This is only of my early paintings, done about 2o years ago in acrylic on canvas board, about 16 x 20. Its one of those paintings that has travelled continents with me, and keeps turning up when I sift through old drawings and boxes of half finished paintings that I discarded years ago in the hopes that 'one day' I would find time or inspiration to continue on with them.
This was pretty much finished. Looking at it now, I can see how much more work needs to be done ont he feathers, especially on the right side.

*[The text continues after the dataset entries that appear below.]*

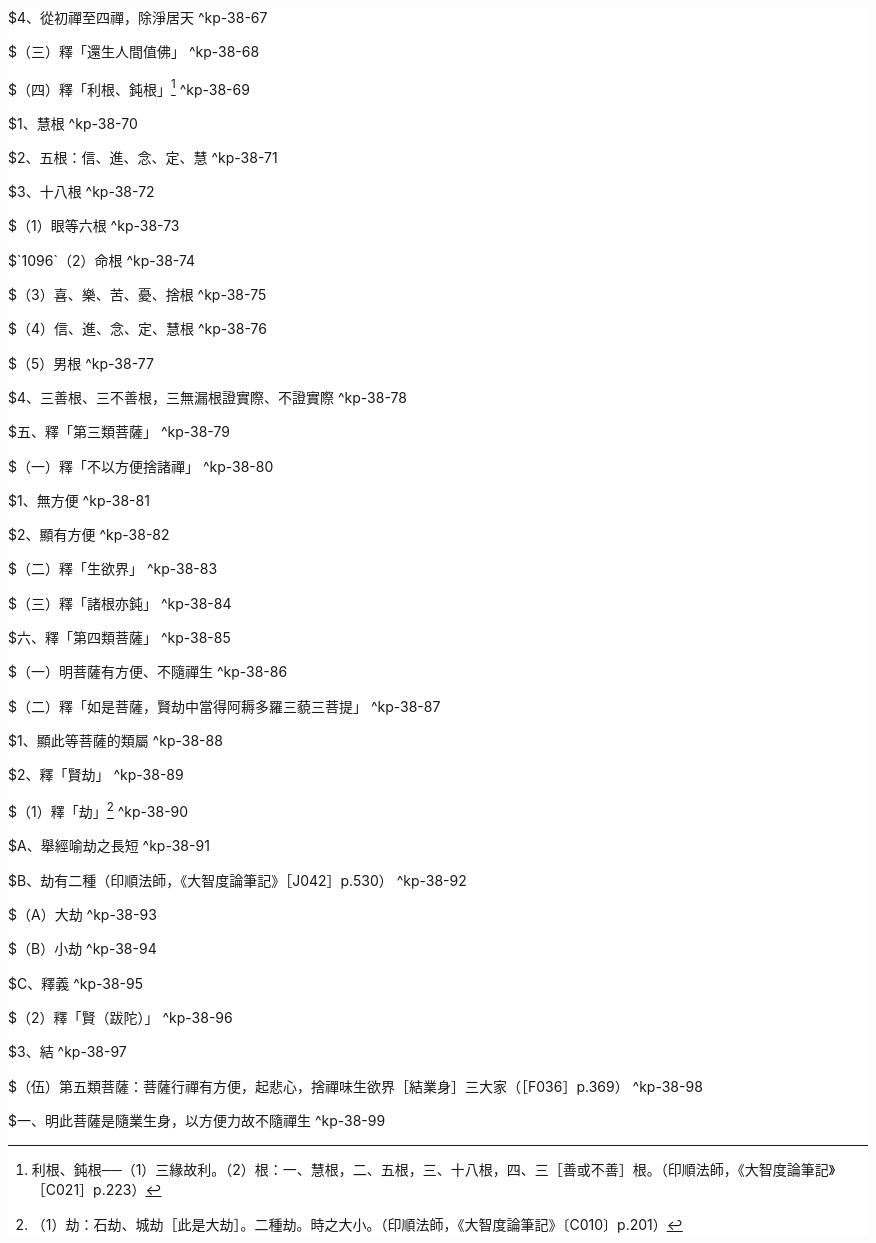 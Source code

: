 $4、從初禪至四禪，除淨居天 ^kp-38-67

$（三）釋「還生人間值佛」 ^kp-38-68

$（四）釋「利根、鈍根」[^70] ^kp-38-69

$1、慧根 ^kp-38-70

$2、五根：信、進、念、定、慧 ^kp-38-71

$3、十八根 ^kp-38-72

$（1）眼等六根 ^kp-38-73

$\`1096\`（2）命根 ^kp-38-74

$（3）喜、樂、苦、憂、捨根 ^kp-38-75

$（4）信、進、念、定、慧根 ^kp-38-76

$（5）男根 ^kp-38-77

$4、三善根、三不善根，三無漏根證實際、不證實際 ^kp-38-78

$五、釋「第三類菩薩」 ^kp-38-79

$（一）釋「不以方便捨諸禪」 ^kp-38-80

$1、無方便 ^kp-38-81

$2、顯有方便 ^kp-38-82

$（二）釋「生欲界」 ^kp-38-83

$（三）釋「諸根亦鈍」 ^kp-38-84

$六、釋「第四類菩薩」 ^kp-38-85

$（一）明菩薩有方便、不隨禪生 ^kp-38-86

$（二）釋「如是菩薩，賢劫中當得阿耨多羅三藐三菩提」 ^kp-38-87

$1、顯此等菩薩的類屬 ^kp-38-88

$2、釋「賢劫」 ^kp-38-89

$（1）釋「劫」[^82] ^kp-38-90

$A、舉經喻劫之長短 ^kp-38-91

$B、劫有二種（印順法師，《大智度論筆記》［J042］p.530） ^kp-38-92

$（A）大劫 ^kp-38-93

$（B）小劫 ^kp-38-94

$C、釋義 ^kp-38-95

$（2）釋「賢（跋陀）」 ^kp-38-96

$3、結 ^kp-38-97

$（伍）第五類菩薩：菩薩行禪有方便，起悲心，捨禪味生欲界［結業身］三大家（［F036］p.369） ^kp-38-98

$一、明此菩薩是隨業生身，以方便力故不隨禪生 ^kp-38-99


[^1]: 第四之上＝第四品上【宋】【宮】，＝第四之一【元】【明】。（大正25，336d，n.7）
[^2]: 法要＝妙法【宋】【元】【明】。（大正25，336d，n.10）；〔要〕－【宮】【石】。（大正25，336d，n.11）
[^3]: 〔如〕－【宋】【宮】；如＝知【元】【明】。（大正25，336d，n.14）
[^4]: 《摩訶般若波羅蜜經》卷1〈3
[^5]: 〔中〕－【宋】【元】【明】【宮】。（大正25，336d，n.15）
[^6]: 上＝止【宋】【元】【明】【宮】。（大正25，336d，n.16）
[^7]: 《正觀》（6），p.102：
[^8]: ┌世諦，第一義諦
[^9]: 二諦：有我無我。（印順法師，《大智度論筆記》〔C006〕p.191）
[^10]: 〔者〕－【宋】【元】【明】【宮】。（大正25，336d，n.17）
[^11]: 理＋（也）【宋】【元】【明】【宮】。（大正25，336d，n.19）
[^12]: 著＋（者）【元】【明】。（大正25，336d，n.20）
[^13]: 《大正藏》原作「惑」，今依《高麗藏》作「愍」（第14冊，763b7）。
[^14]: 出處待考。
[^15]: （1）《大毘婆沙論》卷66：「示道沙門者，謂尊者舍利子，無等䨥^※^故、大法將故、常能隨佛轉法輪故。一切無學聲聞應知亦爾。」（大正27，341c25-28）
[^16]: （分）＋別【元】【明】。（大正25，336d，n.23）
[^17]: 任：4.能，堪。（《漢語大詞典》（一），p.1196）
[^18]: 牛足比丘宿緣。（印順法師，《大智度論筆記》［G011］p.384）
[^19]: 躑＝擲【宋】【元】【明】【宮】。（大正25，337d，n.1）
[^20]: 參見《大智度論》卷84：「譬如蜜婆私詫阿羅漢，五百世在獼猴中，今雖得阿羅漢，猶騰跳樹木。愚人見之，即生輕慢：『是比丘似如獼猴。』是阿羅漢無煩惱心而猶有本習。」（大正25，649c10-13）
[^21]: 三性次第：垢心次第不得入無漏心，中間要有善有漏。（印順法師，《大智度論筆記》〔A060〕p.102）
[^22]: 任＋（得道）【宋】【元】【明】【宮】。（大正25，337d，n.2）
[^23]: 利：2.疾，迅猛。《淮南子‧墬形訓》：輕土多利，重土多遲。高誘注：利，疾也。」（《漢語大詞典》（二），p.634）
[^24]: 深：19.深重，嚴重。《韓非子‧喻老》：君有疾在腠理，不治將恐深。」（《漢語大詞典》（五），p.1420）
[^25]: 下二天：指四天王天及忉利天。
[^26]: （印順法師，《大智度論筆記》［F036］p.368）
[^27]: 〔或〕－【宋】【元】【明】【宮】。（大正25，337d，n.4）
[^28]: 參見《正觀》（6），p.103：《大智度論》卷37（大正25，333b11-28）、卷29（275c1-276b19）。
[^29]: 染累：牽連，連累。（《漢語大詞典》（四），p.938）
[^30]: 入實相：一生補處，是法身──從兜率來（不必成佛）。（印順法師，《大智度論筆記》［A042］p.81）
[^31]: 參見《摩訶般若波羅蜜經》卷2〈4
[^32]: 上二處：指他方佛國來及兜率天來之菩薩。
[^33]: 心身關係：欲界身地大多，心即鈍，以心心數法隨身彊弱故。（印順法師，《大智度論筆記》〔A060〕p.102）
[^34]: 〔故〕－【宋】【元】【明】【宮】。（大正25，337d，n.9）
[^35]: 參見印順法師，《初期大乘佛教之起源與開展》，p.682：「在〈往生品〉中，行般若波羅蜜相應的，舉他方、兜率天、人間──三處來，與「下品般若」〈相無相品〉所說相合。說到「與般若波羅蜜相應，從此間終，當生何處」時，[廣說修菩薩行人的不同行相，共四十四類]{.underline}。這不但是「下品般若」所未說，也是「中品般若」「後分」所沒有的。這表示了當時佛教界所知道的菩薩，無論是事實的，論理的，傳說的，有那麼多的不同類型。」
[^36]: ┌無方便 ┬味著生天
[^37]: 今＝合【宋】【元】【明】【宮】。（大正25，337d，n.11）
[^38]: 二處：過去來生處，往生未來處。
[^39]: 新學：取空相，疑生死業因緣。（印順法師，《大智度論筆記》〔E009〕p.301）
[^40]: ┌若身滅便無 ┬眾生生即有愛喜生即知貪色---┬比知先世曾習因緣
[^41]: 牝牡（ㄆㄧㄣˋ
[^42]: 天眼：天眼明見死生。（印順法師，《大智度論筆記》［A053］p.324）
[^43]: （1）是＝見【宋】【元】【明】【宮】【石】。（大正25，338d，n.2）
[^44]: 十二因緣──證有後世：煩惱不盡故，於身情意相續，更生身情意。身情意造業不至後世，而後世果報從是因緣生。（印順法師，《大智度論筆記》［A054］p.92）
[^45]: 乳中著毒喻。（印順法師，《大智度論筆記》［E025］p.324）
[^46]: 《大正藏》原作「等」，今依《高麗藏》作「第」（第14冊，765b10）。
[^47]: （夢）＋行【宋】【元】【明】【宮】。（大正25，338d，n.5）
[^48]: 枯悴：1.憔悴。（《漢語大詞典》（四），p.896）
[^49]: 適＝悅【宋】【元】【明】【宮】，＝澤【石】。（大正25，338d，n.6）
[^50]: 十善十惡：善不善心動，顏色即有悅不悅異，身即有枯悴輕軟異。（印順法師，《大智度論筆記》［A052］p.89）
[^51]: 參見《中論》卷3〈17
[^52]: （1）佛德──甚深法：諸法畢竟空而亦不斷滅，生死相續亦不常，過去業能生果報而不滅。
[^53]: （1）畢竟空：但除法中邪見顛倒，不破後世。（印順法師，《大智度論筆記》〔C006〕p.192）
[^54]: 〔明〕－【宋】【元】【明】【宮】。（大正25，338d，n.10）
[^55]: 無＋（非非有非非無）【石】。（大正25，338d，n.11）
[^56]: 有無决：佛法不著有、無、有無、非有非無，不著亦不著。（印順法師，《大智度論筆記》〔C013〕p.207）
[^57]: 斫＝破【宋】【宮】。（大正25，338d，n.12）
[^58]: 說教：為生隨緣說法，自無所著。（印順法師，《大智度論筆記》〔C007〕p.194）
[^59]: 《中論》卷3〈18
[^60]: （1）《中論》卷4〈25
[^61]: 參見《大智度論》卷37：「復次，深念佛故，終不離佛；世世善修念佛三昧故；不失菩薩心故；作不離佛願；願生在佛世故；種值佛業緣常相續不斷故，乃至阿耨多羅三藐三菩提，終不離見佛。」（大正25，333b24-28）
[^62]: 慈悲：達諸法畢竟空，眾生不知而自苦，乃起大悲。（印順法師，《大智度論筆記》［D003］p.243）
[^63]: 深＝染【宋】【元】【明】。（大正25，338d，n.14）
[^64]: 〔間〕－【宋】【元】【明】【宮】。（大正25，338d，n.16）
[^65]: 何故──終不離佛：生慈悲心故。（印順法師，《大智度論筆記》〔F033〕p.366）
[^66]: 佛所化土：十方恆沙等界；佛力能普至，度生者有局。（印順法師，《大智度論筆記》〔C020〕p.220）
[^67]: 無方便：不念眾生，不知回向。（印順法師，《大智度論筆記》〔E025〕p.324）
[^68]: 土＝上【元】【明】。（大正25，339d，n.2）
[^69]: （1）《雜阿含經》卷16（442經）（大正2，114a21-c18）。
[^70]: 利根、鈍根──（1）三緣故利。（2）根：一、慧根，二、五根，三、十八根，四、三［善或不善］根。（印順法師，《大智度論筆記》［C021］p.223）
[^71]: （1）《眾事分阿毘曇論》卷4：「二十二根，謂眼根、耳根、鼻根、舌根、身根，男根、女根，命根，意根，樂根、苦根、喜根、憂根、捨根，信根、精進根、念根、定根、慧根，未知當知根、已知根、無知根。」（大正26，646b19-22）
[^72]: 十八根：即二十二根中除女根與三無漏根（未知當知根，已知根，具知根）。因為說一切有部主張菩薩於百劫修相好時唯得男身，故除女根；又於三十四心斷結成道之前仍屬凡夫，故除三無漏根。
[^73]: 參見《妙法蓮華經》卷6〈19
[^74]: 〔喜〕－【宋】【元】【明】【宮】。（大正25，339d，n.4）
[^75]: 〔餘〕－【宋】【元】【明】【宮】。（大正25，339d，n.5）
[^76]: 三善根：即無貪、無瞋、無癡。
[^77]: 三無漏根：即未知當知跟、已知根、具知根。
[^78]: 三界諸趣：欲界十處。（印順法師，《大智度論筆記》［A056］p.96）
[^79]: 上二菩薩：指第二類及第三類菩薩。
[^80]: 跋＝颰【宋】【元】【明】【宮】【石】。（大正25，339d，n.9）
[^81]: 《翻梵語》卷10：「跋陀劫（應云跋陀羅，亦云波陀。《論》曰跋陀者善，譯曰賢也）。」（大正54，1054b8）
[^82]: （1）劫：石劫、城劫［此是大劫］。二種劫。時之大小。（印順法師，《大智度論筆記》〔C010〕p.201）
[^83]: （1）澌＝儩【宋】【元】【明】【宮】；＝賜【石】。（大正25，339d，n.10）
[^84]: 參見《雜阿含經》卷34（948經）（大正2，242b16-29），《別譯雜阿含經》卷16（341經）（大正2，487c6-20），《增壹阿含經》卷50〈52
[^85]: （1）《別譯雜阿含經》卷4（66經）：「一切妙衣，迦尸衣第一；諸善法中，不放逸第一。餘如上說。」（大正2，396c18-19）
[^86]: 參見《雜阿含經》卷34（949經）（大正2，242c1-12），《別譯雜阿含經》卷16（342經）（大正2，487c21-488a6），《增壹阿含經》卷51〈52
[^87]: 三界諸趣：劫欲盡時眾遠離。（印順法師，《大智度論筆記》〔A056〕p.96）
[^88]: 參見《正觀》（6），p.103：《摩訶般若波羅蜜經》卷11〈41
[^89]: 參見《大智度論》卷31（大正25，290b12-26）。
[^90]: 依據經文，前三禪各有四天。如《摩訶般若波羅蜜經》卷9〈36
[^91]: 〔故〕－【宋】【元】【明】【宮】。（大正25，339d，n.13）
[^92]: 記舍利作佛。（印順法師，《大智度論筆記》［G011］p.384）
[^93]: 〔世〕－【宋】【元】【明】【宮】。（大正25，339d，n.14）
[^94]: 依現存《法華經》譯本，說法有別：
[^95]: 參見《妙法蓮華經》卷1〈1 序品〉（大正9，4a23-26）。
[^96]: （1）《大悲經》卷3〈8
[^97]: 〔故〕－【宋】【元】【明】。（大正25，339d，n.15）
[^98]: 〔若〕－【宋】【元】【明】【宮】。（大正25，339d，n.16）
[^99]: 者＝身【宋】【元】【明】【宮】。（大正25，340d，n.1）
[^100]: 菩薩行位──七住［八、九、十住同］：法身菩薩變化自在，不大須方便。（印順法師，《大智度論筆記》［A042］p.79）
[^101]: 入禪定方便，參見《大智度論》卷17（大正25，181a11-190a6）。無方便生長壽天，參見《大智度論》卷38（大正25，338c-339a）。有方便不隨禪生，參見《大智度論》卷38（大正25，339b）
[^102]: 各＋（各）【宋】【元】【明】【宮】【石】。（大正25，340d，n.3）
[^103]: 它（他）方世界：惡不淨者名欲界，淨者不名三界［獨菩薩出］。（印順法師，《大智度論筆記》〔C016〕p.211）
[^104]: 它（他）方世界：淨界無惡道及名，無二乘女人，人具三十二相，無量光明，一念頃作無量身，至十方界度無量眾生，非欲非色非無色，大菩薩福德清淨業感。（印順法師，《大智度論筆記》［C016］p.212）
[^105]: 各具殊勝。（印順法師，《大智度論筆記》〔D006〕p.246）
[^106]: （1）地＝他【宋】【元】【明】【宮】【石】。（大正25，340d，n.5）
[^107]: （1）三界異熟──三十三天須浮摩林：聖人所住。（印順法師，《大智度論筆記》［A062］p.102）
[^108]: 三界異熟──兜率天：補處所住。（印順法師，《大智度論筆記》［A062］p.102）
[^109]: 〔大〕－【宋】【元】【明】【宮】。（大正25，340d，n.7）
[^110]: （1）〔時〕－【宋】【元】【明】【宮】。（大正25，340d，n.9）
[^111]: 參見《六度集經》卷3〈1布施度無極章〉（18經）（大正3，12b29-13a4），《六度集經》卷6〈4
[^112]: 三＝一【元】【明】＊【石】。（大正25，340d，n.12）
[^113]: 率＝術【宋】【元】【宮】；明註曰：「率」，《北藏》作「術」。（大正25，340d，n.13）
[^114]: 與＝以【宋】【元】【明】【宮】。（大正25，340d，n.14）
[^115]: （1）行位──十住菩薩修行：未入涅槃，要有所行；於天、人中示行修道；猶有習在，猶有未知；今為證故；於佛小故。（印順法師，《大智度論筆記》［A042］p.81）
[^116]: 道＝行【宋】【元】【明】【宮】【石】。（大正25，340d，n.15）
[^117]: 參見《大智度論》卷6：「復次，入三解脫門：空、無相、無作，則得涅槃常樂故，是名甚深法。」（大正25，107a6-7）
[^118]: 能＝所【宋】【元】【明】【宮】。（大正25，340d，n.16）
[^119]: （復）＋作【宋】【元】【明】【宮】。（大正25，340d，n.17）
[^120]: （1）參見《佛說放鉢經》：「舍利弗白彌勒菩薩言：『仁者高才，功德已滿，智慧備足，次當來佛，當知鉢處。』彌勒菩薩語舍利弗言：『我雖次當來佛，功德成滿，其行具足，不知^※^文殊師利菩薩。譬如十方恒邊沙佛剎滿中萬物草木，及爾所菩薩，不能知佛一步之中所念何等。』」（大正15，449b24-29）但本經內容與《大智度論》所說不同。
[^121]: （1）三＝一【明】＊。（大正25，340d，n.18）
[^122]: 諮問：咨詢，請教。（《漢語大詞典》（十一），p.350）
[^123]: 參見《正觀》（6），pp.103-104：
[^124]: （1）菩薩行位──十住菩薩修行：法身菩薩變化度生，一切行唯除重罪。（印順法師，《大智度論筆記》［A042］p.81）
[^125]: 覲（ㄐㄧㄣˋ）見：1.朝見。2.會見，拜見。（《漢語大詞典》（十），p.352）
[^126]: 徑：7.直接。（《漢語大詞典》（三），p.976）
[^127]: 將：28.副詞。乃，方。29.副詞。殆，大概。（《漢語大詞典》（七），p.805）
[^128]: 挽：1.拉，牽引。（《漢語大詞典》（六），p.623）
[^129]: 得：19.知曉，明白。（《漢語大詞典》（三），p.988）
[^130]: 止：19.語氣助詞。用於句末，表確定語氣。《詩‧召南‧草蟲》："亦既見止，亦既覯止，我心則降。"毛傳："止，辭也。"（《漢語大詞典》（五），p.299）
[^131]: 參見《佛說興起行經》卷下《10
[^132]: （1）三＝一【明】。（大正25，341d，n.4）
[^133]: 夫＝人【宋】【元】【明】【宮】。（大正25，341d，n.5）
[^134]: 叵（ㄆㄛˇ）：1.不，不可。（《漢語大詞典》（一），p.957）
[^135]: 關於「佛受九罪報」，參見《大智度論》卷9：「一者、梵志女孫陀利謗，五百阿羅漢亦被謗；二者、旃遮婆羅門女繫木盂作腹謗佛；三者、提婆達推山壓佛，傷足大指；四者、迸木刺腳；五者、毘樓璃王興兵殺諸釋子，佛時頭痛；六者、受阿耆達多婆羅門請而食馬麥；七者、冷風動故脊痛；八者、六年苦行；九者、入婆羅門聚落，乞食不得，空鉢而還。」（大正25，121c8-15）
[^136]: （1）六年苦行，參見《根本說一切有部毘奈耶破僧事》卷11（大正24，156c27-157a3）；《方廣大莊嚴經》卷7〈17
[^137]: 大小差別──小乘不說法身祕奧神力，多說斷結取涅槃。（印順法師，《大智度論筆記》［D009］p.252）
[^138]: 在＝作【宋】【元】【明】【宮】。（大正25，341d，n.7）
[^139]: 〔無〕－【宋】【元】【明】【宮】。（大正25，341d，n.8）
[^140]: （1）串＝慣【宋】【元】【明】【宮】。（大正25，341d，n.9）
[^141]: 〔言〕－【宋】【元】【明】【宮】。（大正25，341d，n.10）
[^142]: 二＝三【元】【宮】＊，＝一【明】＊。（大正25，341d，n.13）
[^143]: 三月食馬麥，參見《十誦律》卷14（大正23，99b29-100b13）、卷26（大正23，187c8-189a4）；《大寶積經》卷108〈38大乘方便會〉（大正11，606b4-c23）；《佛說興起行經》卷下《9
[^144]: 參見《大毘婆沙論》卷176：「第三無數劫滿已修妙相業時，亦決定知我當作佛，亦發無畏師子吼言：我當作佛！齊何名菩薩？答：齊能造作增長相異熟業。......復次，修妙相業時，捨五劣事，得五勝事：一、捨諸惡趣，恒生善趣；二、捨下劣家，恒生貴家；三、捨非男身，恒得男身；四、捨不具根，恒具諸根；五、捨有忘失念，恒得自性生念，由此得名真實菩薩。」（大正27，886c25-887a14）
[^145]: 〔十〕－【宋】【宮】；十＋（一）【元】【明】。（大正25，341d，n.15）
[^146]: 二罪：六年苦行及三月食馬麥。
[^147]: （1）印順法師，《原始佛教聖典之集成》，p.100：「《小部》，起初是屬於《經藏》的一分，所以合稱《五部》、《五阿含》。但佛教界的一般趨勢，是別立為《雜藏》的；性質也與《阿含》不同，所以作為別部來說明。銅鍱部所傳，有很完整的《小部》。漢譯的部分不多，所以漢譯部分，就附列在《小部》下。」
[^148]: 毘曇鞞婆沙說。（印順法師，《大智度論筆記》［H011］p.399）
[^149]: （1）《佛五百弟子自說本起經》〈13
[^150]: 餔＝哺【宋】【元】【明】【宮】。（大正25，341d，n.18）
[^151]: （1）參見《佛本行集經》卷8〈6 樹下誕生品〉（大正3，687b3-14）。
[^152]: 能＋（語）【元】【明】。（大正25，341d，n.19）
[^153]: 〔悉〕－【宋】【元】【明】【宮】。（大正25，341d，n.20）
[^154]: 參見《大毘婆沙論》卷178：「問：何故菩薩唯於睹史多天受天趣最後異熟，不於餘天耶？
[^155]: 軟＝濡【宋】【元】【明】【宮】。（大正25，341d，n.23）
[^156]: 〔後〕－【元】【明】。（大正25，342d，n.1）
[^157]: 終＋（後）【元】【明】。（大正25，342d，n.2）
[^158]: 阿毘三佛。（印順法師，《大智度論筆記》［I044］p.451）
[^159]: 生兜率壽終無量百千萬億［諸天］圍遶成佛。（印順法師，《大智度論筆記》［F036］p.369）
[^160]: ［唐］義淨撰，《南海寄歸內法傳》卷1：「梵云陀那鉢底，譯為施主；陀那是施，鉢底是主。而云檀越者，本非正譯。略去那字，取上陀音轉名為檀，更加越字，意道由行檀捨，自可越渡貧窮。妙釋雖然，終乖正本。」（大正54，211b10-12）
[^161]: （1）參見《修行本起經》（大正3，461a3-472b23），《異出菩薩本起經》（大正3，617b14-620c7）。
[^162]: ┌供養恭敬尊重讚嘆諸佛 ┐
[^163]: 二種菩薩：生身──不斷，或得五通；法身──斷結，得六通。（印順法師，《大智度論筆記》〔C012〕p.205）
[^164]: （1）案：此釋第9類菩薩。
[^165]: （1）案：此釋第10、11類菩薩。
[^166]: 案：此釋第10、11類菩薩。
[^167]: 案：此釋第12類菩薩。
[^168]: （1）參見《大智度論》卷38〈4
[^169]: ┌得四禪等，不生三界，常生有益眾生處
[^170]: 菩薩化眾生：它世界淨穢有無佛法而異。（印順法師，《大智度論筆記》〔C018〕p.216）
[^171]: 上＝入【明】。（大正25，342d，n.11）
[^172]: 提＋（便）【元】【明】【石】。（大正25，342d，n.12）
[^173]: 〔為〕－【宋】【元】【明】【宮】。（大正25，342d，n.14）
[^174]: 〔故〕－【宋】【元】【明】【宮】。（大正25，342d，n.16）
[^175]: （1） ┌乘羊
[^176]: 三＝二【宋】【宮】。（大正25，342d，n.17）
[^177]: 三種菩薩利根心堅，指第14、15、16類菩薩，三種都是乘神通行的菩薩。
[^178]: 差（ㄔㄚ）：3.比較，略微。《漢書‧食貨志下》："白金三品......二曰以重差小，方之，其文馬，直五百。"（《漢語大詞典》（二），p.973）
[^179]: （1）《不必定入定入印經》：「佛言：文殊師利！此中則有五種菩薩。何等為五？一者、羊乘行，二者、象乘行，三者、月日神通乘行，四者、聲聞神通乘行，五者、如來神通乘行。文殊師利！如是名為五種菩薩。文殊師利！初二菩薩，[不必定阿耨多羅三藐三菩提退無上智道]{.underline}；後三菩薩，必定阿耨多羅三藐三菩提不退無上智道。」（大正15，699c9-16）
[^180]: 〔故〕－【宋】【元】【明】【宮】。（大正25，342d，n.20）
[^181]: 參見印順法師，《成佛之道》（增注本），pp.414-416：
[^182]: 參見《大智度論》卷27（大正25，263a-264a）。
[^183]: 參見印順法師，《成佛之道》（增注本），p.416：
[^184]: 佛有二種神通力。（印順法師，《大智度論筆記》［J043］p.530）
[^185]: 參見《大智度論》卷5（大正25，100c）、卷38（大正25，339b-c）。
[^186]: 參見印順法師，《成佛之道》（增注本），p.416：
[^187]: （1）《佛說無量壽經》卷上（大正12，267a14-c15）。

The painting reminds me of a friend who died after the painting was complete. Don had developed lymph node cancer and the painting became part of his ritual. In the week following chemotherapy, when he felt sick and depressed, he would come to my house and sit in the kitchen drinking tea and eating digestive biscuits and watch me paint this bird. Each day that he came he would sit back and say ' Man, that's a great bird.' We talked little some days and a lot on other days. I learned more about him than I ever knew in superficial conversations in a pub with others around. I knew his fears, his deepest fears about cancer, life, death, people, but the conversations were never depressing. Sometimes sad, but we always managed to laugh at some point during his visit.
The macaw remained at this point of completion and was put in the pile of drawings and paintings accumulating in a spare room or behind the sofa. Don had a brief remission after completing the first sessions of chemotherapy but a year later, the cancer returned. He came back to my house again to talk and to watch me paint, more to talk as my back would be turned to him as I painted and it made an easy sounding board. I was there, but I wasn't. I was the listener. He told me he would not have chemotherapy again, it was too hard on his body and mind. Having seen the ravages, I agreed with him. Weeks later he went into a hospice and died there.
The painting, complete or not will stay with me as a reminder of Don and of those talks.